Shadowed by war, Putin won’t hold annual news conference
President Vladimir Putin has ditched his annual marathon news conference following a series of battlefield setbacks in Ukraine — a tacit acknowledgment that the Russian leader’s war has gone badly wrong. Putin typically uses the year-end ritual to polish his image, answering a wide range of questions on domestic and foreign policy to demonstrate his grip on details and give the semblance of openness even though the event is tightly stage-managed.
But this year, with his troops on the back foot in Ukraine, it could be impossible to avoid uncomfortable questions about the Russian military’s blunders even at a highly choreographed event. Kremlin spokesman Dmitry Peskov confirmed Monday that Putin wouldn’t hold the news conference this month without explaining why.

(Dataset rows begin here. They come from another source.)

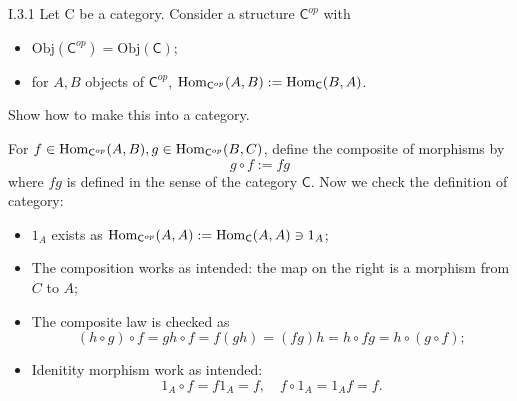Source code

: \section{}
\begin{problem}{I.3.1}
Let \textsf{C} be a category. Consider a structure $\mathsf{C}^{op}$ with
\begin{itemize}
\setlength\itemsep{0pc}
\item $\text{Obj}(\mathsf{C}^{op}) = \text{Obj}(\mathsf{C})$;
\item for $A, B$ objects of $\mathsf{C}^{op}$, $\operatorname{Hom}_{\mathsf{C}^{op}}(A,B) := \operatorname{Hom}_\mathsf{C}(B,A)$.
\end{itemize}
Show how to make this into a category.
\end{problem}
\begin{sol}
For $f \in \operatorname{Hom}_{\mathsf{C}^{op}}(A,B), g \in \operatorname{Hom}_{\mathsf{C}^{op}}(B,C)$, define the composite of morphisms by
\[
g \circ f := fg     
\]
where $fg$ is defined in the sense of the category $\mathsf{C}$. Now we check the definition of category:
\begin{itemize}
\setlength\itemsep{0pt}
\item $1_A$ exists as $\operatorname{Hom}_{\mathsf{C}^{op}}(A,A) := \operatorname{Hom}_\mathsf{C}(A,A) \ni 1_A$; 
\item The composition works as intended: the map on the right is a morphism from $C$ to $A$;
\item The composite law is checked as
\[
(h \circ g) \circ f = gh \circ f = f(gh) = (fg)h = h \circ fg = h \circ (g \circ f);
\]
\item Idenitity morphism work as intended:
\[
1_A \circ f = f1_A = f, \quad f \circ 1_A = 1_Af = f.	
\]
\end{itemize}
\end{sol}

“Although questions are almost certainly usually vetted in advance, the cancellation is likely due to increasing concerns about the prevalence of anti-war feeling in Russia,” the U.K. Defense Ministry wrote in a commentary on Twitter. “Kremlin officials are almost certainly extremely sensitive about the possibility that any event attended by Putin could be hijacked by unsanctioned discussion about the ‘special military operation,’” it said, using Moscow’s term for the war.

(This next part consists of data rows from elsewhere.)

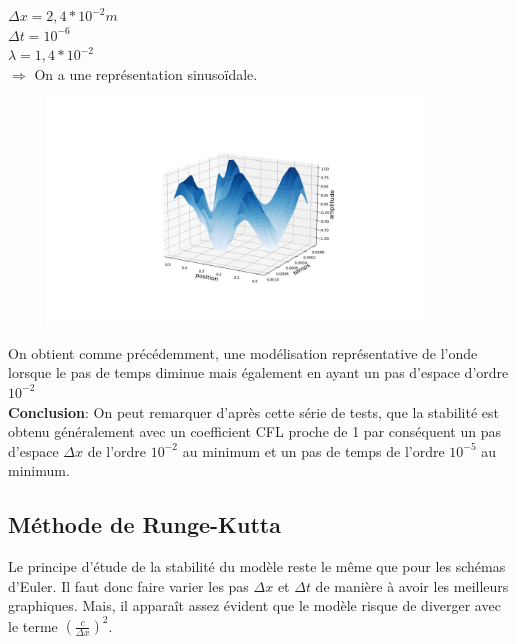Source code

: \begin{enumerate}[label=\alph*)]
\begin{minipage}{.45\textwidth}%

\item $\Delta x=2,4*{10}^{-2}m$ \\
$\Delta t= {10}^{-6}$ \\
$\lambda=1,4*{10}^{-2} $\\


$\Longrightarrow$ On a une représentation sinusoïdale. 
\end{minipage}%
\hfill
\begin{minipage}{.6\textwidth}%

\includegraphics[width=12cm,height=6cm]{dt=10^-6 avec dx=0.024.png}
\end{minipage}
On obtient comme précédemment, une modélisation représentative de l'onde lorsque le pas de temps diminue mais également en ayant un pas d'espace d'ordre ${10}^{-2}$\\


\textbf{Conclusion}: On peut remarquer d'après cette série de tests, que la stabilité est obtenu généralement avec un coefficient CFL proche de 1 par conséquent un pas d'espace $\Delta x$ de l'ordre ${10}^{-2}$ au minimum et un pas de temps de l'ordre ${10}^{-5}$ au minimum.   


\end{enumerate}

\subsection{Méthode de Runge-Kutta}
Le principe d'étude de la stabilité du modèle reste le même que pour les schémas d'Euler. Il faut donc faire varier les pas $\Delta x$ et $\Delta t$ de manière à avoir les meilleurs graphiques.
Mais, il apparaît assez évident que le modèle risque de diverger avec le terme $(\frac{c}{\Delta x})^2$.\\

Some of his previous performances lasted for more than 4½ hours, during which Putin has sometimes faced some pointed questions, but used them to mock the West or denigrate his domestic opponents. Putin also has canceled another annual fixture this year, a televised call-in show in which he takes questions from the public to nurture his father-of-the-nation image. And he has so far failed to deliver the annual televised state-of-the-nation address to parliament, a constitutional obligation. No date has been set for Putin’s address.